Stamattina cercavo di capire, in una quarta, come fosse possibile che ci fossero ascoltatori dei Queen e, addirittura, dei Kiss tra gente di quell’età, quando una bambina fino troppo sveglia è rimasta tanto meravigliata dal mio passato di musicista da dirmi che suo papà era una cantante ma poi è morto. I compagni non hanno fatto un plissé, probabilmente hanno già elaborato il lutto di classe. Io mi sono sentito come se qualcuno mi avesse tirato una mazza chiodata sulla faccia. Sabato scorso, su richiesta di mia mamma, sono andato a dare l’ultimo saluto a mia zia – sua sorella -, che ha posto fine all’ultimo mese di sofferenze dopo aver però vissuto 98 anni in uno stato di salute esemplare. Zia Ida, si chiamava così, porta a cinque il numero di parenti stretti visti non da vivi. L’estremo saluto non mi ha lasciato indifferente, considerando poi che era il giorno dei morti. La notizia della bambina orfana di padre che ha saputo liquidare in una battuta il dramma che deve aver sofferto non è stata l’umica stranezza che ha destabilizzato la mia lezione. In classe c’era anche una bambina di origini sudamericane la cui madre è la sorella maggiore di un altro compagno di classe, che quindi è lo zio della ragazzina e che si è dimostrato un patatone malgrado sembri un membro di una gang, quelli che girano con il machete con cui affettano i controllori dei tram.
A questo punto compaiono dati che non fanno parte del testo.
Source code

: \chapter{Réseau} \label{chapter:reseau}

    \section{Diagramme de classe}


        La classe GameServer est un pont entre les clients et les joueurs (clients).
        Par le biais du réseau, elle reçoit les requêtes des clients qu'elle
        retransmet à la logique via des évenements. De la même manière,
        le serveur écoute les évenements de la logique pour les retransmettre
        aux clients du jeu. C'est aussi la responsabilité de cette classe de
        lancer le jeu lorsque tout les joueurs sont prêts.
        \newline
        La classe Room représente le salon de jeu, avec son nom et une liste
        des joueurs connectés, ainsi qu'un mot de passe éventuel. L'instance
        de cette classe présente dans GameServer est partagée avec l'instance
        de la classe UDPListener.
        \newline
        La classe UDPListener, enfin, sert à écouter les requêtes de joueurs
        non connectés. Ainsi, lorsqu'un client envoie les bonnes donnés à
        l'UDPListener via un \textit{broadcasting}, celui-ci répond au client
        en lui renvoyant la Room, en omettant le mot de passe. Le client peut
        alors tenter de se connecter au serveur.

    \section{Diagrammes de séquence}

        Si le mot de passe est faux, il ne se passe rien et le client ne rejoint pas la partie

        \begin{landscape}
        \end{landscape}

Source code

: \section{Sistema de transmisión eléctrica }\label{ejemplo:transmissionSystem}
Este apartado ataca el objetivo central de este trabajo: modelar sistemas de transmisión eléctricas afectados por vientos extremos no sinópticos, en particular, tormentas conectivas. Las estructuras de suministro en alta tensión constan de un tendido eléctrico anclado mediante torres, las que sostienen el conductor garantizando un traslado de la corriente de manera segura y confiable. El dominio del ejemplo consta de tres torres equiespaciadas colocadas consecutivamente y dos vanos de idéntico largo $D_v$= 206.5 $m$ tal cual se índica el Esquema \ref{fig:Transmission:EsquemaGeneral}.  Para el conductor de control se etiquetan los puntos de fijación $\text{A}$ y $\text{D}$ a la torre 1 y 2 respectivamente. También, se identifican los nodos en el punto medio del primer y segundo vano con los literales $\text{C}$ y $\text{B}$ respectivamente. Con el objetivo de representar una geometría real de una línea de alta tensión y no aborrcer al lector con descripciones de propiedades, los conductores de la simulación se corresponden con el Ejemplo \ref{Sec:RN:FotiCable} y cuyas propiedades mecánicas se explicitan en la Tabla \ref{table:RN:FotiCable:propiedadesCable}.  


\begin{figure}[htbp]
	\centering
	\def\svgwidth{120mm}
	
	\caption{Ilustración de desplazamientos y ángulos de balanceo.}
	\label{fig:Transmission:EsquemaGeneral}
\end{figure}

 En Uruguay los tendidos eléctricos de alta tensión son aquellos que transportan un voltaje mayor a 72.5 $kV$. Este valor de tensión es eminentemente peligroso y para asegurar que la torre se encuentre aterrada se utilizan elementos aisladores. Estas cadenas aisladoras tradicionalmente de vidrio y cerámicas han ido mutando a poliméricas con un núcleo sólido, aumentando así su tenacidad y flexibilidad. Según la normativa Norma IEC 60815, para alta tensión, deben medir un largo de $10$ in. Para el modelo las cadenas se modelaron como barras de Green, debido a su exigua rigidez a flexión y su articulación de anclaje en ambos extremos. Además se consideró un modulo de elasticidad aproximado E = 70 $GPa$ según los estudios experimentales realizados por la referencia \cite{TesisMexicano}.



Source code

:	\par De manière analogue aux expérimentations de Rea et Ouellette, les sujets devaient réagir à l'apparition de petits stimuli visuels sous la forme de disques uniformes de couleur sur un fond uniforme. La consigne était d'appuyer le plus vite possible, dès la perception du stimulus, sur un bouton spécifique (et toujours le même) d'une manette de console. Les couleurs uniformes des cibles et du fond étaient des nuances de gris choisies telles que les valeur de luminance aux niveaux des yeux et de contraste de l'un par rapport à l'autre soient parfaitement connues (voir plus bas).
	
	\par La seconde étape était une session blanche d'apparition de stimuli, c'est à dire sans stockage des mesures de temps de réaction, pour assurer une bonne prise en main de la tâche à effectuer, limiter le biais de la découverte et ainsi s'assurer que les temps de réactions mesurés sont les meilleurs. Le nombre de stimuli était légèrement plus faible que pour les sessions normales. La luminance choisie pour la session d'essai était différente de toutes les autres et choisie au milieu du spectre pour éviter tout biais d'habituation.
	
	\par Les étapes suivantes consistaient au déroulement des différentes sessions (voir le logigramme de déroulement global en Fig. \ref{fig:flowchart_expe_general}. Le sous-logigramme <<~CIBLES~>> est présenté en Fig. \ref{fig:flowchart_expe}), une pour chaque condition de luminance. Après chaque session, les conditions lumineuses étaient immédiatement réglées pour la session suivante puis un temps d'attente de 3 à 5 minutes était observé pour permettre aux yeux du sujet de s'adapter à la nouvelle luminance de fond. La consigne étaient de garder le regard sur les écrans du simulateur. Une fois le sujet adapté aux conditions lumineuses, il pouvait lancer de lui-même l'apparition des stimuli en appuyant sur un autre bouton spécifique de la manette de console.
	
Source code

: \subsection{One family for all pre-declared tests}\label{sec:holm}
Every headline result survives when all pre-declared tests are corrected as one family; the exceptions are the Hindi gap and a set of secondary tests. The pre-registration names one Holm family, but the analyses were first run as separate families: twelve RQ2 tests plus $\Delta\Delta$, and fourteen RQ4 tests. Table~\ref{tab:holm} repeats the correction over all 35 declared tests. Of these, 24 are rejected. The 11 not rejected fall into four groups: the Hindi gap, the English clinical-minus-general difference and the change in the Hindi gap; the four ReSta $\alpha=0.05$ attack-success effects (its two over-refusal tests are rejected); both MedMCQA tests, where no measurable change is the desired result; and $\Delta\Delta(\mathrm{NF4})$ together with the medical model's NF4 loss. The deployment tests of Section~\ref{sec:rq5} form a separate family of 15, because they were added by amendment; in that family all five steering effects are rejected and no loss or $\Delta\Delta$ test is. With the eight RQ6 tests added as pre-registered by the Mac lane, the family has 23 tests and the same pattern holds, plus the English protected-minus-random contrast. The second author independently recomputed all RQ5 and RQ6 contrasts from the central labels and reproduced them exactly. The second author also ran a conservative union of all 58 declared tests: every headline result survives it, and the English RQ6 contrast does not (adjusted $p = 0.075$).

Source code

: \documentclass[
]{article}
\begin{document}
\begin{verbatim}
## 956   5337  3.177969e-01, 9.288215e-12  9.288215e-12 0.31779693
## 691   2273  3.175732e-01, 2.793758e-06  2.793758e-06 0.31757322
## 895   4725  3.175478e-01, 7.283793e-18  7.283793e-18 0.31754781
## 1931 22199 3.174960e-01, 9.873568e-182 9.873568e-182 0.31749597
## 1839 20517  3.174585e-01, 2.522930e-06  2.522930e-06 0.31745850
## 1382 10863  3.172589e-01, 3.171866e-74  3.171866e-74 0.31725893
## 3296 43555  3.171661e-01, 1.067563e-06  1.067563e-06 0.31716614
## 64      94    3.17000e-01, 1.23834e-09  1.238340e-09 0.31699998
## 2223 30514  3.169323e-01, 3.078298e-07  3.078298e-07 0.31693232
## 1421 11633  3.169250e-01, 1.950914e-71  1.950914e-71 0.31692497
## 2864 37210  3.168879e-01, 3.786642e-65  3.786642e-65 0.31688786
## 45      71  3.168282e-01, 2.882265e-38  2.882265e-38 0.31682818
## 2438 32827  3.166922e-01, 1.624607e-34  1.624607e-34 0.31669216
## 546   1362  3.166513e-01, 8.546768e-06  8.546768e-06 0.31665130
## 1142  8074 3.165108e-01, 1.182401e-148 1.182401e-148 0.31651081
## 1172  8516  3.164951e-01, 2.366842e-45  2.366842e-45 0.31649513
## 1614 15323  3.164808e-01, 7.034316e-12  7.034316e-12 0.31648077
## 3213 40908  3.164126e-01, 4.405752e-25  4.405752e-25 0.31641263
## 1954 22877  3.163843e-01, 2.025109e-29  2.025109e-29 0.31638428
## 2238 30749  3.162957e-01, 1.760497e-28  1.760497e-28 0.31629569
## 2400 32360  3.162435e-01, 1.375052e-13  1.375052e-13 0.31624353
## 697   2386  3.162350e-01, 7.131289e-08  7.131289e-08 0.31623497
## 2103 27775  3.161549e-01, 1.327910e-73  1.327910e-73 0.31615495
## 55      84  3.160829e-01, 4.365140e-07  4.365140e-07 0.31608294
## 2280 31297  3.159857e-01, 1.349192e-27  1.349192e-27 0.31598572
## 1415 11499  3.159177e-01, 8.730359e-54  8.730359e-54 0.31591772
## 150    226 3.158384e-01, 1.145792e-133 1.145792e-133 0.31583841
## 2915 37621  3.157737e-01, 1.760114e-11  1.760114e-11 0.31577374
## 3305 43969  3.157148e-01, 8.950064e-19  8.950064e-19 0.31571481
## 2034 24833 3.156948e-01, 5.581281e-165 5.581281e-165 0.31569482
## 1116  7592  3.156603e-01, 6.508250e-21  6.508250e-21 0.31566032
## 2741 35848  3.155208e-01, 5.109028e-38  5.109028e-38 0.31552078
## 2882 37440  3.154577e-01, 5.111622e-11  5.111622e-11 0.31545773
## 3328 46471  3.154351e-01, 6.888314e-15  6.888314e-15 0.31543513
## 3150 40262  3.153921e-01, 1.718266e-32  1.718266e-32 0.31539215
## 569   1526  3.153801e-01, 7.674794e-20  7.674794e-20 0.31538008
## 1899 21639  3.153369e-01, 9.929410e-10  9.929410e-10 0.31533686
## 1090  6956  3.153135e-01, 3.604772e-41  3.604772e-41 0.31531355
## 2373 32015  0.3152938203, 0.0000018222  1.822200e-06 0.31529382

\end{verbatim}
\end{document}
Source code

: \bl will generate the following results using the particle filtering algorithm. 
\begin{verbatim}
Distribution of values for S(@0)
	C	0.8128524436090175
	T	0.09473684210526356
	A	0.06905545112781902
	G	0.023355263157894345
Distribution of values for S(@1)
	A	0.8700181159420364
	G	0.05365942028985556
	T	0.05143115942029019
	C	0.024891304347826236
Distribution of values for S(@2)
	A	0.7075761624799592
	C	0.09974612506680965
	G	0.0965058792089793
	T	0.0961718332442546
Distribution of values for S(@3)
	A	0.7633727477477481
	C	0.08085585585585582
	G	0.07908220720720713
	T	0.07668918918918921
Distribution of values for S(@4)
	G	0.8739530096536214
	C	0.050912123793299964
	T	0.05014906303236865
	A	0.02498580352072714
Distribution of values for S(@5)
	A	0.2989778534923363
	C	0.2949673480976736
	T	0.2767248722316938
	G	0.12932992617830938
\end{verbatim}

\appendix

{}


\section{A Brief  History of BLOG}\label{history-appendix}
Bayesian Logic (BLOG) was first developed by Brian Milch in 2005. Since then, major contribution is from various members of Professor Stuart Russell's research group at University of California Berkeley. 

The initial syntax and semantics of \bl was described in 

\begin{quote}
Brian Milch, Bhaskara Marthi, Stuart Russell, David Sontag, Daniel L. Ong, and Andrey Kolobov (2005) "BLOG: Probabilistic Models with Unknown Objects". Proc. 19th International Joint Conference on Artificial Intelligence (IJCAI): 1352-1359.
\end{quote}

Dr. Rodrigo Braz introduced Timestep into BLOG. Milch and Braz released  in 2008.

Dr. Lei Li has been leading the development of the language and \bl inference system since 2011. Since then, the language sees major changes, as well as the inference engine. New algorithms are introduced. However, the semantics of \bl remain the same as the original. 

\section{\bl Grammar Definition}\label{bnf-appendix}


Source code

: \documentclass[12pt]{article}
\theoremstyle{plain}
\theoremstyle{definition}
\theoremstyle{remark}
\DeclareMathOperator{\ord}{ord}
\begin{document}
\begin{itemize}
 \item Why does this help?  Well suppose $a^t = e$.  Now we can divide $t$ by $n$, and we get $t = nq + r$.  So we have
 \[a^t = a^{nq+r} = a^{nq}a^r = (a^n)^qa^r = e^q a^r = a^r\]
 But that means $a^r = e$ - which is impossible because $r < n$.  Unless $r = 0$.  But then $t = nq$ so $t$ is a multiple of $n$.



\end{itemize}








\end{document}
C’era poi un occhialuto presuntuoso in prima fila che continuava a intervenire in un eccesso tale di entusiasmo che nessun relatore di un TED, quelli veri, avrebbe resistito più di qualche minuto prima di chiamare la sicurezza. Ma alla fine ho portato a casa la giornata. Abbiamo parlato di ascolti, di colonne sonore, di X Factor, di Miles Davis e persino della differenza tra uno xilofono e un vibrafono. Peccato per le mascherine, per non potersi dare il cinque e tutte quelle cose che avvicinano i docenti agli alunni che non si possono fare più. Ma, pur tra le mille difficoltà della nuova normalità, la scuola resta il più bel lavoro del mondo.